Google e Microsoft sembrano viceversa propensi ad una soluzione che dia più peso all’ubicazione della generazione dell’energia utilizzata. Quella rinnovabile da cui si “attingono” certificati Rec dovrebbe essere immessa nella stessa rete a cui è collegato chi consuma e compra. Tuttavia chi gestisce il sistema dei certificati giudica questa soluzione utopistica ed eccessivamente costosa.
Amazon ha anche finanziato studi da cui emerge, e non sorprende, l’opportunità di permettere alle aziende di comprare certificati di energia generata in altri paesi, qualora operi in “ambienti particolarmente competitivi”. La Fondazione di Jeff Bezos ha poi donato più di 9 milioni di dollari all’organizzazione che gestisce il sistema dei certificati. Rappresentanti di questi gruppi (e non solo) partecipano regolarmente alle riunioni in cui si deve decidere come riformare il protocollo dei certificati. Tutte queste società sono anche attivi investitori in impianti di energie rinnovabili ma con stanziamenti ben al di sotto di quelli per sviluppare i loro business, a cominciare dall’Intelligenza artificiale.
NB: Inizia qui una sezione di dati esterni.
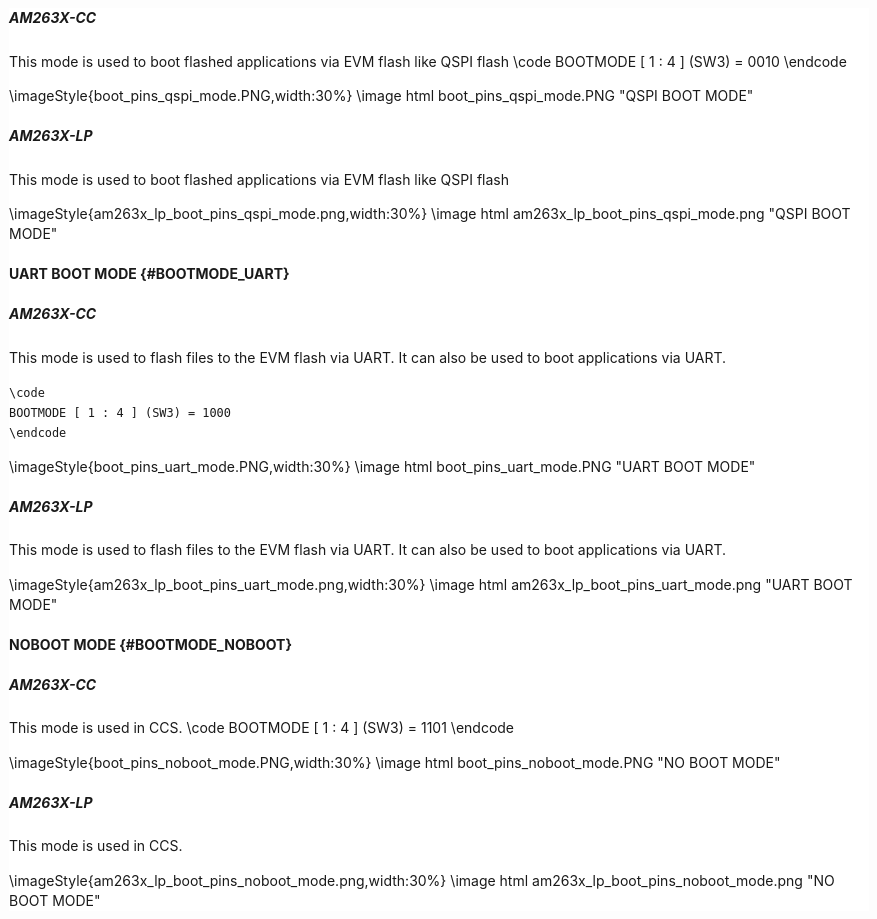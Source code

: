 ##### AM263X-CC
This mode is used to boot flashed applications via EVM flash like QSPI flash
    \code
    BOOTMODE [ 1 : 4 ] (SW3) = 0010
    \endcode

  \imageStyle{boot_pins_qspi_mode.PNG,width:30%}
  \image html boot_pins_qspi_mode.PNG "QSPI BOOT MODE"

##### AM263X-LP
This mode is used to boot flashed applications via EVM flash like QSPI flash

  \imageStyle{am263x_lp_boot_pins_qspi_mode.png,width:30%}
  \image html am263x_lp_boot_pins_qspi_mode.png "QSPI BOOT MODE"

#### UART BOOT MODE  {#BOOTMODE_UART}

##### AM263X-CC
This mode is used to flash files to the EVM flash via UART. It can also be used to boot applications via UART.

    \code
    BOOTMODE [ 1 : 4 ] (SW3) = 1000
    \endcode

  \imageStyle{boot_pins_uart_mode.PNG,width:30%}
  \image html boot_pins_uart_mode.PNG "UART BOOT MODE"

##### AM263X-LP
This mode is used to flash files to the EVM flash via UART. It can also be used to boot applications via UART.

  \imageStyle{am263x_lp_boot_pins_uart_mode.png,width:30%}
  \image html am263x_lp_boot_pins_uart_mode.png "UART BOOT MODE"

#### NOBOOT MODE  {#BOOTMODE_NOBOOT}

##### AM263X-CC
This mode is used in CCS.
    \code
    BOOTMODE [ 1 : 4 ] (SW3) = 1101
    \endcode

  \imageStyle{boot_pins_noboot_mode.PNG,width:30%}
  \image html boot_pins_noboot_mode.PNG "NO BOOT MODE"

##### AM263X-LP
This mode is used in CCS.

  \imageStyle{am263x_lp_boot_pins_noboot_mode.png,width:30%}
  \image html am263x_lp_boot_pins_noboot_mode.png "NO BOOT MODE"
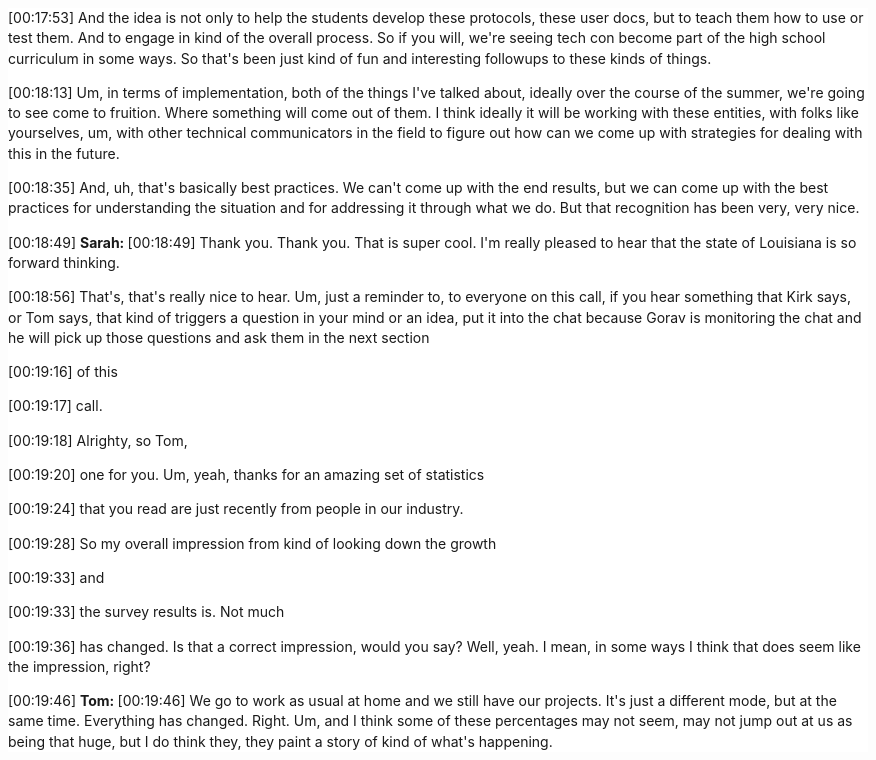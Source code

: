 </p>
<p>
[00:17:53] And the idea is not only to help the students develop these protocols, these user docs, but to teach them how to use or test them. And to engage in kind of the overall process. So if you will, we're seeing tech con become part of the high school curriculum in some ways. So that's been just kind of fun and interesting followups to these kinds of things.
</p>
<p>
[00:18:13] Um, in terms of implementation, both of the things I've talked about, ideally over the course of the summer, we're going to see come to fruition. Where something will come out of them. I think ideally it will be working with these entities, with folks like yourselves, um, with other technical communicators in the field to figure out how can we come up with strategies for dealing with this in the future.
</p>
<p>
[00:18:35] And, uh, that's basically best practices. We can't come up with the end results, but we can come up with the best practices for understanding the situation and for addressing it through what we do. But that recognition has been very, very nice.
</p>
<p>
[00:18:49] <strong>Sarah: </strong>[00:18:49] Thank you. Thank you. That is super cool. I'm really pleased to hear that the state of Louisiana is so forward thinking.
</p>
<p>
[00:18:56] That's, that's really nice to hear. Um, just a reminder to, to everyone on this call, if you hear something that Kirk says, or Tom says, that kind of triggers a question in your mind or an idea, put it into the chat because Gorav is monitoring the chat and he will pick up those questions and ask them in the next section
</p>
<p>
[00:19:16] of this
</p>
<p>
[00:19:17] call.
</p>
<p>
[00:19:18] Alrighty, so Tom,
</p>
<p>
[00:19:20] one for you. Um, yeah, thanks for an amazing set of statistics
</p>
<p>
[00:19:24] that you read are just recently from people in our industry.
</p>
<p>
[00:19:28] So my overall impression from kind of looking down the growth
</p>
<p>
[00:19:33] and
</p>
<p>
[00:19:33] the survey results is. Not much
</p>
<p>
[00:19:36] has changed. Is that a correct impression, would you say? Well, yeah. I mean, in some ways I think that does seem like the impression, right?
</p>
<p>
[00:19:46] <strong>Tom: </strong>[00:19:46] We go to work as usual at home and we still have our projects. It's just a different mode, but at the same time. Everything has changed. Right. Um, and I think some of these percentages may not seem, may not jump out at us as being that huge, but I do think they, they paint a story of kind of what's happening.
</p>
<p>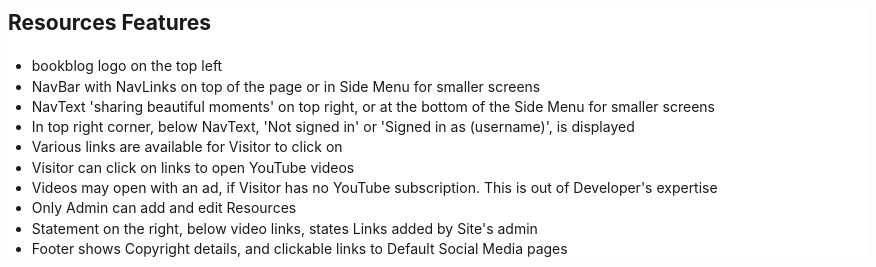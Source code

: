 ## Resources Features
- bookblog logo on the top left
- NavBar with NavLinks on top of the page or in Side Menu for smaller screens
- NavText 'sharing beautiful moments' on top right, or at the bottom of the Side Menu for smaller screens
- In top right corner, below NavText, 'Not signed in' or 'Signed in as (username)', is displayed
- Various links are available for Visitor to click on
- Visitor can click on links to open YouTube videos
- Videos may open with an ad, if Visitor has no YouTube subscription. This is out of Developer's expertise
- Only Admin can add and edit Resources
- Statement on the right, below video links, states Links added by Site's admin 
- Footer shows Copyright details, and clickable links to Default Social Media pages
Sta di fatto che il principio rimane: pagando ci si lava la coscienza e si può far finta di essere paladini dell’ambiente. Se c’è una cosa che a questi gruppi non manca sono i soldi, di solito ammassati in paradisi fiscali e al sicuro dalle tasse. Non sia mai che gli stati possano usarli anche per rafforzare interventi a favore della transizione verde. Lasciare il processo in mano a soggetti privati che partecipano anche alla definizione delle regole a cui devono sottoporsi e ragionano, legittimamente, in termini di profitto, non sembra una grande idea, non fosse altro per il fatto che sinora si è dimostrata totalmente inadeguata.